EXERCISE OBJECTIVE. In the entries below, find each line with the word "have" and pull it out.

PROVIDED RECORDS.
* * *
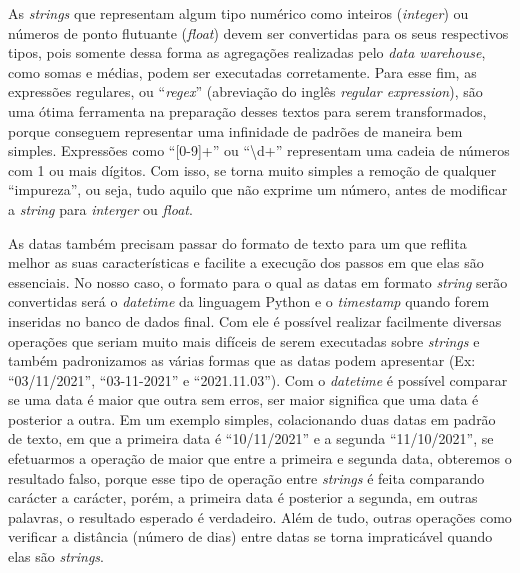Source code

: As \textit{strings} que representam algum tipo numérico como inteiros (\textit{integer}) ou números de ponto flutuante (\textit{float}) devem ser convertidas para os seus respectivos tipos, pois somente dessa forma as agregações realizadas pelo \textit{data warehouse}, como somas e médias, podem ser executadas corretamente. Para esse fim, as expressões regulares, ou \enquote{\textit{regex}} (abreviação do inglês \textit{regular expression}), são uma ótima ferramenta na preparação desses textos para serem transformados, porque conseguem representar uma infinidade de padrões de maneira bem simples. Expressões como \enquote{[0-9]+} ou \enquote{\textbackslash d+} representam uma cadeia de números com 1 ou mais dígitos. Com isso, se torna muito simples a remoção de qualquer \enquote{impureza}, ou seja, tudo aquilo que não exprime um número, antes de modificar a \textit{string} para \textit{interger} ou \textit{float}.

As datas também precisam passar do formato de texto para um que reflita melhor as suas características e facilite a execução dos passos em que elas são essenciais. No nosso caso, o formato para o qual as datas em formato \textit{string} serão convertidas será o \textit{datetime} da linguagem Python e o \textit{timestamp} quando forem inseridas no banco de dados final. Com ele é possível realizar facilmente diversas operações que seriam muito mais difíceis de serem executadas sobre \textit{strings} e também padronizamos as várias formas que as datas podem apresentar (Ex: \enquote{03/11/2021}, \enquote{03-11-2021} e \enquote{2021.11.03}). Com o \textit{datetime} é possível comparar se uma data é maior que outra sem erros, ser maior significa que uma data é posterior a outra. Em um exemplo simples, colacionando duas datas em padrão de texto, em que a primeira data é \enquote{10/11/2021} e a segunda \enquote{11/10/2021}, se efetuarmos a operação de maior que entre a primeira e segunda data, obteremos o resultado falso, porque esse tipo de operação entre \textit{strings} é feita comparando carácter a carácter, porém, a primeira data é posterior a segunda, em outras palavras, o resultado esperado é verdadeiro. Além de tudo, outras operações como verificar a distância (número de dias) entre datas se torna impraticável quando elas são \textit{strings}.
* * *
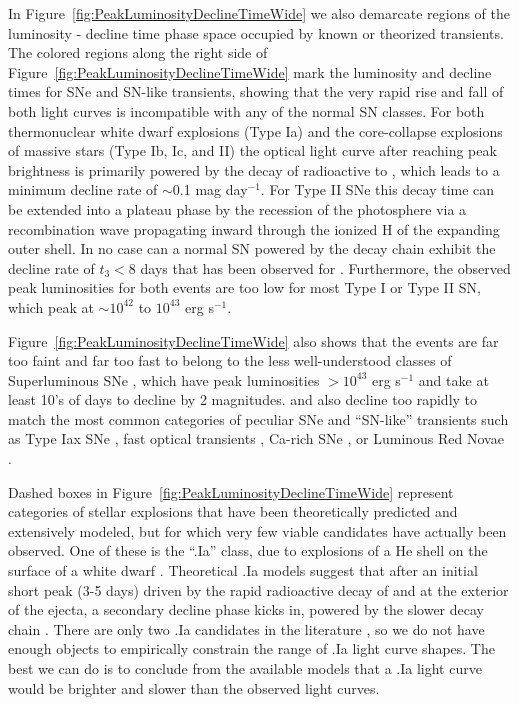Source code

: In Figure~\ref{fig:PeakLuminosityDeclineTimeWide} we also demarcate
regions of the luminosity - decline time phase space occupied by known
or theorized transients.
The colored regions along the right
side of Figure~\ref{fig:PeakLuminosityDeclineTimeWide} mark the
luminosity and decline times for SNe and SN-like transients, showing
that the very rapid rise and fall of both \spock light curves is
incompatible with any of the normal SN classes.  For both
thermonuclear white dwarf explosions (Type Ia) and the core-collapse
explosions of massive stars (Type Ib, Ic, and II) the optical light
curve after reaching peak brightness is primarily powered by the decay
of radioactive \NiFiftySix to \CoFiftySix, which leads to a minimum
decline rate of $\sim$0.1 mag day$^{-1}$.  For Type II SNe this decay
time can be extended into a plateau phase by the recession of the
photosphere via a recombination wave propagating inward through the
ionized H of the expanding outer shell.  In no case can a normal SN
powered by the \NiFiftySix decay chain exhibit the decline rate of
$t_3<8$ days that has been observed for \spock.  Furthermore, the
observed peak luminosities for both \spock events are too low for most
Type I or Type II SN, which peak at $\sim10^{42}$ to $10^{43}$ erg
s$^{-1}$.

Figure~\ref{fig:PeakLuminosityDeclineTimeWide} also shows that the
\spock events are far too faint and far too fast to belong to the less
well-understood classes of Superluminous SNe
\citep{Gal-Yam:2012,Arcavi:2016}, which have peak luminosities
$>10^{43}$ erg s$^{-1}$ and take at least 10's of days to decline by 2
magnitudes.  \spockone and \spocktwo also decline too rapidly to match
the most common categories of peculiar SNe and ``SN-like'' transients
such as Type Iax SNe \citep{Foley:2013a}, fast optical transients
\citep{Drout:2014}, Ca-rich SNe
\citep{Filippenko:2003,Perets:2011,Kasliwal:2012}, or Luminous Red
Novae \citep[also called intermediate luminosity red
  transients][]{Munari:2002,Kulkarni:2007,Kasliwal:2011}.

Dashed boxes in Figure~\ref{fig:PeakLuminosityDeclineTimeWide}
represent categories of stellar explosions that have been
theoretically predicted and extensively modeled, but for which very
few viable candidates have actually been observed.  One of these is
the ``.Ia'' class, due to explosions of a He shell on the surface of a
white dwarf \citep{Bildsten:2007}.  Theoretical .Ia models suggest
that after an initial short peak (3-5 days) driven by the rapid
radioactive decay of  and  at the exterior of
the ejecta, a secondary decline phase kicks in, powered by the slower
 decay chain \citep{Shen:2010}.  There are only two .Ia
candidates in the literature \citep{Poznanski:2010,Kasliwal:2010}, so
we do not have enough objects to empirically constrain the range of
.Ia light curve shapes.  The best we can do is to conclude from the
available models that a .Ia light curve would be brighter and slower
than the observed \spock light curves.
* * *
THE COMPLETED TASK.
\citep{Gal-Yam:2012,Arcavi:2016}, which have peak luminosities
represent categories of stellar explosions that have been
few viable candidates have actually been observed.  One of these is
we do not have enough objects to empirically constrain the range of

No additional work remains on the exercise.